#### [Your instructions]
Pictures must not appear in your answer. Write out exactly the lines from the one with "##docker rabbitmq" through the last line of the entries below.

___

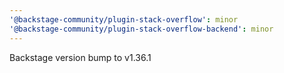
 ```yaml
---
'@backstage-community/plugin-stack-overflow': minor
'@backstage-community/plugin-stack-overflow-backend': minor
---
```


Backstage version bump to v1.36.1
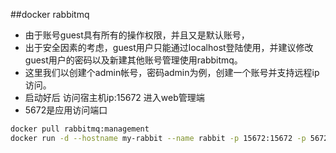 ##docker rabbitmq

- 由于账号guest具有所有的操作权限，并且又是默认账号，
- 出于安全因素的考虑，guest用户只能通过localhost登陆使用，并建议修改guest用户的密码以及新建其他账号管理使用rabbitmq。
- 这里我们以创建个admin帐号，密码admin为例，创建一个账号并支持远程ip访问。
- 启动好后 访问宿主机ip:15672 进入web管理端
- 5672是应用访问端口

```sh
docker pull rabbitmq:management
docker run -d --hostname my-rabbit --name rabbit -p 15672:15672 -p 5672:5672 -e RABBITMQ_DEFAULT_USER=admin -e RABBITMQ_DEFAULT_PASS=admin rabbitmq:management
```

___

#### [Your response]
 ##docker rabbitmq

- 由于账号guest具有所有的操作权限，并且又是默认账号，
- 出于安全因素的考虑，guest用户只能通过localhost登陆使用，并建议修改guest用户的密码以及新建其他账号管理使用rabbitmq。
- 这里我们以创建个admin帐号，密码admin为例，创建一个账号并支持远程ip访问。
- 启动好后 访问宿主机ip:15672 进入web管理端
- 5672是应用访问端口

```sh
docker pull rabbitmq:management
docker run -d --hostname my-rabbit --name rabbit -p 15672:15672 -p 5672:5672 -e RABBITMQ_DEFAULT_USER=admin -e RABBITMQ_DEFAULT_PASS=admin rabbitmq:management
```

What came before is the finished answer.